From 1967 he was a member of the Steering Committee of the International Vereinigung für Rechtsphilosophie, in the Latin American section of the Federal Republic of Germany. He was also a member of the Argentine Institute of Legal and Social Philosophy and a member of the Governing Council of the Santander International Summer University (1934). He was president of the Philosophy section of the Ateneo de Madrid (1934-1936) and Vice President of the Institut International of Philosophie du Droit et Sociologie Juridique, based in Paris (1935-1940).

==Selected works==
- El sistema filosófico-jurídico expuesto por Platón en su “República.” Barcelona, 1920.
- La filosofía del derecho de Francisco Suárez. Madrid, 1927.
- El actual viraje del socialismo germánico, Madrid, 1928.
- El sentimiento y la idea de lo justo. Psicologismo y objetivismo en la Filosofía del Derecho, Conferencia, Madrid, 1929.
- Estudios de Filosofía el Derecho Internacional. La unidad de la construcción jurídica y el primado del Derecho Internacional, Barcelona, 1930.
- El poder constituyente. Su teoría aplicada al momento español, Madrid, 1931.
- Las teorías políticas de Francisco de Vitoria. Con un estudio sobre el desarrollo de la idea del contrato social, Madrid, 1931.
- Los temas de la filosofía del Derecho. En perspectiva histórica y visión de futuro, Barcelona, 1934.
- Estudios de Filosofía del Derecho, Barcelona, 1936.
- Axiología jurídica: Bases para la estimativa jurídica, Havana, 1939.
- Vida humana, sociedad y derecho. Fundamentación de la Filosofía del Derecho, México, 1939.
- La Filosofía del Derecho en el siglo XX, Mexico City, 1941.
- Lecciones de sociología, Mexico City, 1948.
- Latin-American Legal Philosophy, with Carlos Cossio, Llambías de Azevedo, and Eduardo García Máynez, Cambridge, Massachusetts, 1948.
- Nueva filosofía de la interpretación del derecho, Mexico City, 1956.
- Tratado general de sociología, Mexico City, 1956.
- Tratado general de filosofía del derecho, Mexico City, 1959.
- Panorama del pensamiento jurídico en el siglo XX, Mexico City, 1963.
- El pensamiento jurídico anglosajón y el europeo, Madrid, 1965.
- Introducción al Estudio del Derecho, Mexico City, 1970.
- La naturaleza del pensamiento jurídico, Madrid, 1971.

==Translations==
Recaséns also translated books by Alois Fischer and Raul Richter, Hans Kelsen, Giorgio Vecchio, Paul Barth, Josef L. Kunz, Emil Brunner, and others.

==Death==
Luis Recaséns Siches died in Mexico City on July 4, 1977, of a myocardial infarction complicated by non-traumatic respiratory failure. He is buried in the Pantheon Garden.

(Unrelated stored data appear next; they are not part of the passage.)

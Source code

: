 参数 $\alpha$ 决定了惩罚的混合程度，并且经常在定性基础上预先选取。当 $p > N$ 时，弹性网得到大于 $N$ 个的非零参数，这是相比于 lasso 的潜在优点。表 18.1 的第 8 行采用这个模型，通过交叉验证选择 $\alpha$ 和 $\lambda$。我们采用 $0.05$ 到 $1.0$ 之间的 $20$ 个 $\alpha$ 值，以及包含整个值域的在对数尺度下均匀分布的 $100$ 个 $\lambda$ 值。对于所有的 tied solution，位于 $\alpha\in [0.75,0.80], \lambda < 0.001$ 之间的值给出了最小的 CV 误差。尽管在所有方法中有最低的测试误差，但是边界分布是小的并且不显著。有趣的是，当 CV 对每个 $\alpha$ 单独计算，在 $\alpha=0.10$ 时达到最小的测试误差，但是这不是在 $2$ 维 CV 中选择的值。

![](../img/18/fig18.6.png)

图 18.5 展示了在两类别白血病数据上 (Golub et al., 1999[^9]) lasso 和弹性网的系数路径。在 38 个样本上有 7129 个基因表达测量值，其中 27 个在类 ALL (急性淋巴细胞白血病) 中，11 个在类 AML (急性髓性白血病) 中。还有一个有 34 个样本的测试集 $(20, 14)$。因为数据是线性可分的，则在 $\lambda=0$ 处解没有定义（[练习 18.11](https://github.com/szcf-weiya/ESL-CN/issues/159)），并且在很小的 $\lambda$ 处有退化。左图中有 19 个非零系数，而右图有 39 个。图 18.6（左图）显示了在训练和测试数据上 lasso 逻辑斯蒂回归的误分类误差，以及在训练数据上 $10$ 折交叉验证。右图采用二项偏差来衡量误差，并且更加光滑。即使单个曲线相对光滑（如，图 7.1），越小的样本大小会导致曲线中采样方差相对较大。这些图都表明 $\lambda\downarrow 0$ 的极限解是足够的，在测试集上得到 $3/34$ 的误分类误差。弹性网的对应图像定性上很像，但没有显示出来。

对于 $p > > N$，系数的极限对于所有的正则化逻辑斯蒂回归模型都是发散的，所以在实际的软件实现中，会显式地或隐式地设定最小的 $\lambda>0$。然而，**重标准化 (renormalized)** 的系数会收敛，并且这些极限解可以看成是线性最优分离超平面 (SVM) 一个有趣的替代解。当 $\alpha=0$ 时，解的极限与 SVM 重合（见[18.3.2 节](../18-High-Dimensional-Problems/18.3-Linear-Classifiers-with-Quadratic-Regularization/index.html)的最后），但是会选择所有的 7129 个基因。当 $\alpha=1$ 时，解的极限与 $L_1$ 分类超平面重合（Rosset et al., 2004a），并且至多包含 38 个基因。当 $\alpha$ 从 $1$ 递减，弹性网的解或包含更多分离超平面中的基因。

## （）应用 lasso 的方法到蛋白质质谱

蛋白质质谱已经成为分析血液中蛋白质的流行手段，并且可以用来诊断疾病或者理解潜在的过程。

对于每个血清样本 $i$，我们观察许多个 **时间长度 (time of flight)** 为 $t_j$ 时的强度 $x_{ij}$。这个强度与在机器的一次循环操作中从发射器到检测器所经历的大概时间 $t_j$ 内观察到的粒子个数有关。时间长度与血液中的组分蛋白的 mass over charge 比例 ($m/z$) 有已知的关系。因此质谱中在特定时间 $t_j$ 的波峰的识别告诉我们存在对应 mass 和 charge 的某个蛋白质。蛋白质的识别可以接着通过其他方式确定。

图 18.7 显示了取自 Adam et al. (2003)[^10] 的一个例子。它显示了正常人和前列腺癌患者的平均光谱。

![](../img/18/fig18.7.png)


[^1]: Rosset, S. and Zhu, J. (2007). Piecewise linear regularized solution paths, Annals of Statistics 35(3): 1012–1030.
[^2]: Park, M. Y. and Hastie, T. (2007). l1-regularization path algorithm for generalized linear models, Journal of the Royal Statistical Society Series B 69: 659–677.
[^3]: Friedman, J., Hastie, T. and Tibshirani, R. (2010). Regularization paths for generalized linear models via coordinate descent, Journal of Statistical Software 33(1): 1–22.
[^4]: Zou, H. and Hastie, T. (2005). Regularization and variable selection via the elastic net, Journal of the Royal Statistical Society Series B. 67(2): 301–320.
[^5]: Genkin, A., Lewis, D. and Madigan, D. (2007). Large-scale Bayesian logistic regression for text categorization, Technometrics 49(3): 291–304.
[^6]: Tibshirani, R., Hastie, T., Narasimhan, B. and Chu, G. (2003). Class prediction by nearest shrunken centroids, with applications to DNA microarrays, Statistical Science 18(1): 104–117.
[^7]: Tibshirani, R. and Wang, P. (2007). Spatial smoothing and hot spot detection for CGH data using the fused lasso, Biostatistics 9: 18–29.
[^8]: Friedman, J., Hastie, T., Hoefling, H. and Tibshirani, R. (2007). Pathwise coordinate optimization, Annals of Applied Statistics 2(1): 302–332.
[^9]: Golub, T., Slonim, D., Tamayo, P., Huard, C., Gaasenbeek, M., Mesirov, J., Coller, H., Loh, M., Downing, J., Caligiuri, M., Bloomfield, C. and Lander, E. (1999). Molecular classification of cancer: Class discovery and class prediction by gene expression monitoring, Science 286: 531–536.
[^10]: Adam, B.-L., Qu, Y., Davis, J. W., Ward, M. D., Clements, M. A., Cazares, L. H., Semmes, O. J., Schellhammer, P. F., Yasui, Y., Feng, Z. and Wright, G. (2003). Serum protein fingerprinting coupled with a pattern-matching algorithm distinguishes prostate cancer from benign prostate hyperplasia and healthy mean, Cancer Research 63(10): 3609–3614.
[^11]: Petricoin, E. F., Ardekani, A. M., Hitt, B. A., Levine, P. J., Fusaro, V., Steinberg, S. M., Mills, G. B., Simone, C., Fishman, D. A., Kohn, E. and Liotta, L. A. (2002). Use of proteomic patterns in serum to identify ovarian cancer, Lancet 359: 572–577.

After his death, the Spanish jurist Joaquín Ruiz Giménez said of him: "His humanism was radically personalist, liberal in the deepest sense, but his human sensibility led him to be repelled by socio-economic injustices and he longed for an authentic democracy that increasing combined freedom and equality.”

==Personal life==
He spoke French, English, German and Italian.

He first married Juana María Casielles Pañeda, a Spaniard, from whom he was later divorced without issue. On March 27, 1943, he married Martha Díaz de León Hernández, a native of Torreón, Coahuila, Mexico, with whom he had two children: Sebastián, who died young, and Martha Luisa Recaséns Díaz de León, who was born in Mexico City, on February 23, 1944. Martha Luisa married Dr. Pedro B. Crevenna Horney, with whom she had three children, Andrea, Claudia and Matías.